夢遊病に陥ったとかいう線も無いとは言えないが、確率的には相当低そうだし…
…正直、考えても分かりそうになかったので俺は考えるのをやめた。
胡坐を組んでいた状態から立ち上がり、とりあえず人がいないか探してみることにした。
人間一人だとやっぱり心細いものだ。知らない場所というならなおさらである。
…が、俺は立ち上がっただけで動こうとはしない。それは何故か?
…それもそのはずだ。先ほどから目の前で倒れている女性が一人いるのだから…
何故起こさないのか?考えてみよう。
俺はただの学生ではあるが、
幼少期から鬼教官のじいちゃんに、殴られつつ鍛えられたせいでそれなりの体つきになっている。

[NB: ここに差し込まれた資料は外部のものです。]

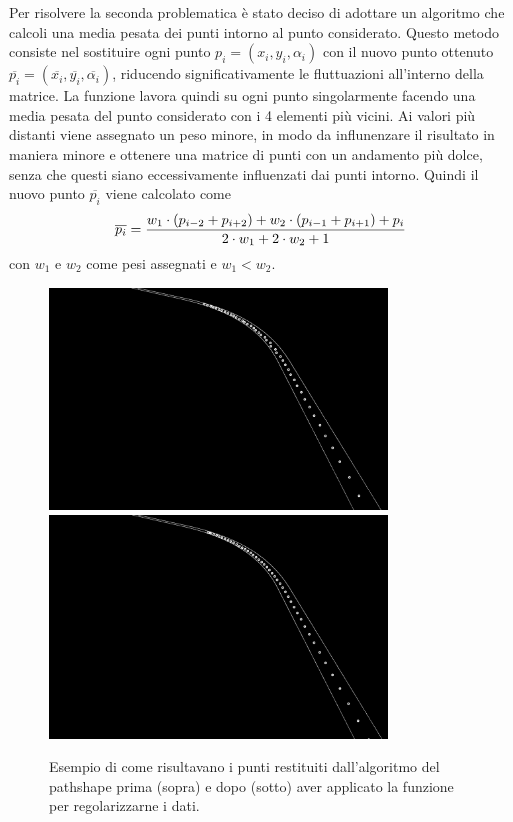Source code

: Per risolvere la seconda problematica è stato deciso di adottare un algoritmo che calcoli una media pesata dei punti intorno al punto considerato. Questo metodo consiste nel sostituire ogni punto $p_i = (x_i, y_i, \alpha_i)$ con il nuovo punto ottenuto $\overline{p_i} = (\overline{x_i}, \overline{y_i}, \overline{\alpha_i})$, riducendo significativamente le fluttuazioni all'interno della matrice. La funzione lavora quindi su ogni punto singolarmente facendo una media pesata del punto considerato con i 4 elementi più vicini. Ai valori più distanti viene assegnato un peso minore, in modo da influnenzare il risultato in maniera minore e ottenere una matrice di punti con un andamento più dolce, senza che questi siano eccessivamente influenzati dai punti intorno.
Quindi il nuovo punto $\overline{p_i}$ viene calcolato come $$\overline{p_i} = {w_1\cdot (p_{i-2}+p_{i+2})+w_2\cdot (p_{i-1}+p_{i+1})+p_i \over 2\cdot w_1+2\cdot w_2+1}$$
con $w_1$ e $w_2$ come pesi assegnati e $w_1 < w_2$.
\begin{figure}[!ht]
    \centering
    \includegraphics[width=0.8\textwidth]{img/pathshapeoriginal}
    \includegraphics[width=0.8\textwidth]{img/pathshapefilter}
    \caption[Punti restituiti dall'algoritmo pathshape prima del filtro.]{Esempio di come risultavano i punti restituiti dall'algoritmo del pathshape prima (sopra) e dopo (sotto) aver applicato la funzione per regolarizzarne i dati.}
\end{figure}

…いや、まあ背は低いけど。それでも、一人前に男と言える体つきではある。
それに対して、目の前の女性は細くて華奢で綺麗で、
―――少しでも力を入れたら折れてしまいそうで。
もし、彼女が俺と同じ境遇にあるのであれば、
俺が下手な行動を起こした場合、
え、あなた誰!?ここどこ!?誘拐!?
な展開になり、弁明もできぬままお縄頂戴、ようこそ独房へ、となりかねない。
じゃあ、無視してどこかに行けば…とこれもありえない。
少なくともぶっ倒れている人間を無視して何処かに行けるほど非情にはなれない。
結局、俺にやれることはその顔を眺めながら、
相手が起きてくれるのを待つ他は無いのである。
「あー… これ、現実だよな…?」
試しに頬を抓って…
「いっだああ!」
…現実でした。
俺が強く抓りすぎた痛みで悶絶していると、
「…何してるの。」
誰とも知れぬ声が…
いや、この場にいる人間なんて俺以外にもう一人だけ。
静かに響いた鈴が鳴るような綺麗な声は、その声の主が少なくとも俺ではないということを物語る。
俺は目を開けた美女に自分の頬を抓って悶絶しているのを見られるという、
最悪の出会いを成し遂げたのだった。
どうも、作者です!
勢いに任せて一気に書き溜めていた分を投稿してしまった…
長編初投稿ということで色々あると思いますが生暖かい目で見てくださると幸いです。
では。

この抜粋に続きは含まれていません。